Sejak 2 Oktober 2009 Batik telah
ditetapkan UNESCO sebagai Warisan Kemanusiaan untuk Budaya Lisan dan Non bendawi
(Masterpieces of the Oral and Intangible
Heritage of Humanity). Batik adalah kerajinan yang memiliki nilai seni
tinggi dan telah menjadi bagian dari budaya Indonesia sejak lama. Sebagai
warisan kesenian budaya asli Indonesia,
maka sudah sepatutnya kita memelihara dan melestarikannya.
Penggunaan batik sudah meluas
secara global, bukan hanya masyarakat Indonesia yang menyukai batik tetapi
juga warga dunia.

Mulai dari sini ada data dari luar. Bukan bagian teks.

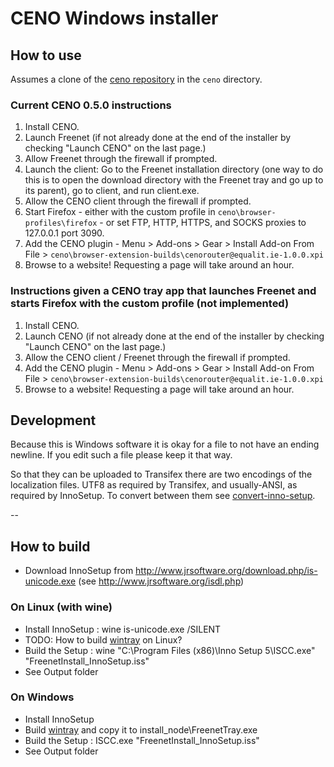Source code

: ﻿# CENO Windows installer

## How to use

Assumes a clone of the [ceno repository](https://github.com/equalitie/ceno) in the `ceno` directory.

### Current CENO 0.5.0 instructions

1. Install CENO.
2. Launch Freenet (if not already done at the end of the installer by checking "Launch CENO" on the last page.)
3. Allow Freenet through the firewall if prompted.
4. Launch the client: Go to the Freenet installation directory (one way to do this is to open the download directory with the Freenet tray and go up to its parent), go to client, and run client.exe.
5. Allow the CENO client through the firewall if prompted.
6. Start Firefox - either with the custom profile in `ceno\browser-profiles\firefox` - or set FTP, HTTP, HTTPS, and SOCKS proxies to 127.0.0.1 port 3090.
7. Add the CENO plugin - Menu > Add-ons > Gear > Install Add-on From File > `ceno\browser-extension-builds\cenorouter@equalit.ie-1.0.0.xpi`
8. Browse to a website! Requesting a page will take around an hour.

### Instructions given a CENO tray app that launches Freenet and starts Firefox with the custom profile (not implemented)

1. Install CENO.
2. Launch CENO (if not already done at the end of the installer by checking "Launch CENO" on the last page.)
3. Allow the CENO client / Freenet through the firewall if prompted.
4. Add the CENO plugin - Menu > Add-ons > Gear > Install Add-on From File > `ceno\browser-extension-builds\cenorouter@equalit.ie-1.0.0.xpi`
5. Browse to a website! Requesting a page will take around an hour.

## Development

Because this is Windows software it is okay for a file to not have an ending newline. If you edit
such a file please keep it that way.

So that they can be uploaded to Transifex there are two encodings of the
localization files. UTF8 as required by Transifex, and usually-ANSI, as required
by InnoSetup. To convert between them see
[convert-inno-setup](https://github.com/freenet/scripts/blob/master/convert-inno-setup).

--
## How to build
* Download InnoSetup from http://www.jrsoftware.org/download.php/is-unicode.exe (see http://www.jrsoftware.org/isdl.php)

### On Linux (with wine)
* Install InnoSetup : wine is-unicode.exe /SILENT
* TODO: How to build [wintray](https://github.com/freenet/wintray) on Linux?
* Build the Setup :  wine "C:\Program Files (x86)\Inno Setup 5\ISCC.exe" "FreenetInstall_InnoSetup.iss"
* See Output folder

### On Windows
* Install InnoSetup
* Build [wintray](https://github.com/freenet/wintray) and copy it to install_node\FreenetTray.exe
* Build the Setup : ISCC.exe "FreenetInstall_InnoSetup.iss"
* See Output folder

Berbatik bukan lagi kegiatan asing di tengah masyarakat
dunia. Meskipun batik merupakan produk asli Indonesia
dan menjadi busana favorite masyarakat Indonesia, namun orang mancanegara
juga banyak yang suka berbusana batik. Mereka berburu kain batik di butik
batik, toko batik, bahkan batik online di internet. Karena sudah menjadi bahan
busana yang mengglobal maka bukan hal sulit lagi untuk mencari batik.
Orang asing tak perlu datang ke Indonesia
untuk belanja batik karena bisa membeli langsung di toko-toko batik yang tersebar
di beberapa mal besar. Mereka juga bisa membeli secara online, salah satunya di
situs yang khusus menyediakan batik yakni di www.berbatik.com.

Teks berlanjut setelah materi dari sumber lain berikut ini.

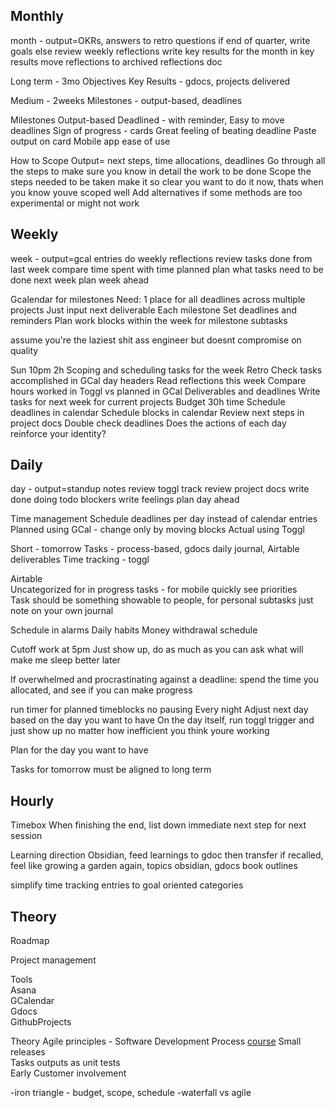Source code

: ## Monthly
month - output=OKRs, answers to retro questions
if end of quarter, write goals
else
review weekly reflections
write key results for the month in key results
move reflections to archived reflections doc

Long term - 3mo
Objectives
Key Results - gdocs, projects delivered

Medium - 2weeks
Milestones - output-based, deadlines

Milestones
Output-based
Deadlined - with reminder, Easy to move deadlines
Sign of progress - cards
Great feeling of beating deadline
Paste output on card
Mobile app ease of use

How to Scope
Output= next steps, time allocations, deadlines
Go through all the steps to make sure you know in detail the work to be done
Scope the steps needed to be taken
make it so clear you want to do it now, thats when you know youve scoped well
Add alternatives if some methods are too experimental or might not work

## Weekly
week - output=gcal entries
do weekly reflections
review tasks done from last week
compare time spent with time planned
plan what tasks need to be done next week
plan week ahead

Gcalendar for milestones
Need: 1 place for all deadlines across multiple projects
Just input next deliverable
Each milestone Set deadlines and reminders
Plan work blocks within the week for milestone subtasks

assume you're the laziest shit ass engineer but doesnt compromise on quality

Sun 10pm 2h Scoping and scheduling tasks for the week
Retro
Check tasks accomplished in GCal day headers
Read reflections this week
Compare hours worked in Toggl vs planned in GCal
Deliverables and deadlines
Write tasks for next week for current projects
Budget 30h time
Schedule deadlines in calendar
Schedule blocks in calendar
Review next steps in project docs
Double check deadlines
Does the actions of each day reinforce your identity?

## Daily
day - output=standup notes
review toggl track
review project docs
write done doing todo blockers
write feelings
plan day ahead

Time management
Schedule deadlines per day instead of calendar entries
Planned using GCal - change only by moving blocks
Actual using Toggl

Short - tomorrow
Tasks - process-based, gdocs daily journal, Airtable deliverables
Time tracking - toggl

Airtable  
Uncategorized for in progress tasks - for mobile quickly see priorities  
Task should be something showable to people, for personal subtasks just note on your own journal

Schedule in alarms
Daily habits
Money withdrawal schedule

Cutoff work at 5pm
Just show up, 
do as much as you can
ask what will make me sleep better later

If overwhelmed and procrastinating against a deadline: spend the time you allocated, and see if you can make progress

run timer for planned timeblocks no pausing
Every night Adjust next day based on the day you want to have
On the day itself, run toggl trigger and just show up no matter how inefficient you think youre working

Plan for the day you want to have

Tasks for tomorrow must be aligned to long term

## Hourly
Timebox
When finishing the end, list down immediate next step for next session

Learning direction
Obsidian, feed learnings to gdoc then transfer if recalled, feel like growing a garden again, topics obsidian, gdocs book outlines

simplify time tracking entries to goal oriented categories



## Theory
Roadmap

Project management

  
Tools  
Asana  
GCalendar  
Gdocs  
GithubProjects

Theory
Agile principles  - Software Development Process [course](https://learn.udacity.com/courses/ud805)
Small releases  
Tasks outputs as unit tests  
Early Customer involvement  

-iron triangle - budget, scope, schedule
-waterfall vs agile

Di website ini tersedia berbagai jenis,
corak, warna, dan motif batik yang sangat berkualitas. Pengunjung juga bisa
memilih sesuai selera jenis batik yang diinginkan.
Karena batik sudah menjadi bagian
dari kehidupan kita, maka sudah sepatutnya kita memelihara dan melestarikan batik.
Salah satu upaya yang dilakukan adalah dengan terus mempromosikan penggunaan
batik sebagai bahan busana sehari-hari maupun resmi. Kita pun perlu mempelajari
sejarah perkembangan batik di Indonesia,
sehingga kita bisa lebih mengenal dan mencintai produk seni budaya asli dari
negeri sendiri. Seni Batik juga mengandung nilai-nilai filosofi tinggi yang
perlu kita hayati dan aplikasikan dalam kehidupan sehari-hari.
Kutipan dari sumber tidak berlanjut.